Como en el Zerkalo de Tarkovsky, el pasado y el presente se mezclan en Inside the Yellow Cocoon Shell; de hecho, conviven, como muestra palmariamente una hermosa secuencia que se desarrolla en un edificio abandonado a medio construir. Igual de confuso es el paso de la vigilia a lo onírico y viceversa, hasta el punto de que la frontera entre lo real y lo irreal se hace progresivamente difusa a medida que avanza el film. Y, last but not least, se acaba produciendo una ambigüedad también entre el cuerpo del protagonista, visible durante la práctica totalidad del metraje, y la presencia espectral del hermano ausente.

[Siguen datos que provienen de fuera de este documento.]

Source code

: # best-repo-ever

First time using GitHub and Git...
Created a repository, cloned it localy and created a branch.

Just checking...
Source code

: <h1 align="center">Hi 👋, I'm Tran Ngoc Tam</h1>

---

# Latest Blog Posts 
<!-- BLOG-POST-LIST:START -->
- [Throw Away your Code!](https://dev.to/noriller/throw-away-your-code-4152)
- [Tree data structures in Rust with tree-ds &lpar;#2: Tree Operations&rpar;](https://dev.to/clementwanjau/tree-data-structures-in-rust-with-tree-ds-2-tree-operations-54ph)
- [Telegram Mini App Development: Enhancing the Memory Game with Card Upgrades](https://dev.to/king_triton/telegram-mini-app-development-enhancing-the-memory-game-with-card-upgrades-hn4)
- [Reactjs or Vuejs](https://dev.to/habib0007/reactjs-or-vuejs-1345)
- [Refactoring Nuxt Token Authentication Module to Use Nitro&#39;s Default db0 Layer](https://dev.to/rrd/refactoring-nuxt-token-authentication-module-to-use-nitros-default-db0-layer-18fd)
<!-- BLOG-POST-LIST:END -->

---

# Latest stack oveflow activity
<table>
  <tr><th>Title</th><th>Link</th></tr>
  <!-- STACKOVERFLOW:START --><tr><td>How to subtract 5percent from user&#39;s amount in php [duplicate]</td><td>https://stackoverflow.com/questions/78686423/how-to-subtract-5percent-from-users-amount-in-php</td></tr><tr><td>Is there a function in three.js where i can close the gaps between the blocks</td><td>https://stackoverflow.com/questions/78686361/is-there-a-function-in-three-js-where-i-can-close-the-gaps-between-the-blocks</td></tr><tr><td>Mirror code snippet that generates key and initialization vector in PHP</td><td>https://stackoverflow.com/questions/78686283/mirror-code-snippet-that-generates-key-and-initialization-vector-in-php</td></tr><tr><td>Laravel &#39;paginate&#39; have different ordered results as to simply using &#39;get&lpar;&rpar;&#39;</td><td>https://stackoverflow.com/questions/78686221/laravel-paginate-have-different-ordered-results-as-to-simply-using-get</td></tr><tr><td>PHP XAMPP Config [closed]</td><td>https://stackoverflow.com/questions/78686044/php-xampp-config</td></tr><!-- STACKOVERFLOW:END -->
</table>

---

Así, la búsqueda de lo invisible se acaba convirtiendo en la búsqueda de uno mismo. Lo cual nos da motivos para pensar en la filosofía profunda del film, que parece evitar la articulación de un discurso por parte de la voz del cineasta, a la manera del cine de autor al que estamos acostumbrados, para abrazar algo que podríamos llamar la capacidad generativa de la mirada: el cine es lo que genera el deambular del protagonista -llamado Thien, igual que el realizador- y de la cámara que lo sigue hasta la estancia de un anciano veterano de guerra o el revoloteo de unas mariposas tras la lluvia, o quizás lo que se genera en nuestro fuero interno como espectadores al seguir todas esas evoluciones con nuestros ojos.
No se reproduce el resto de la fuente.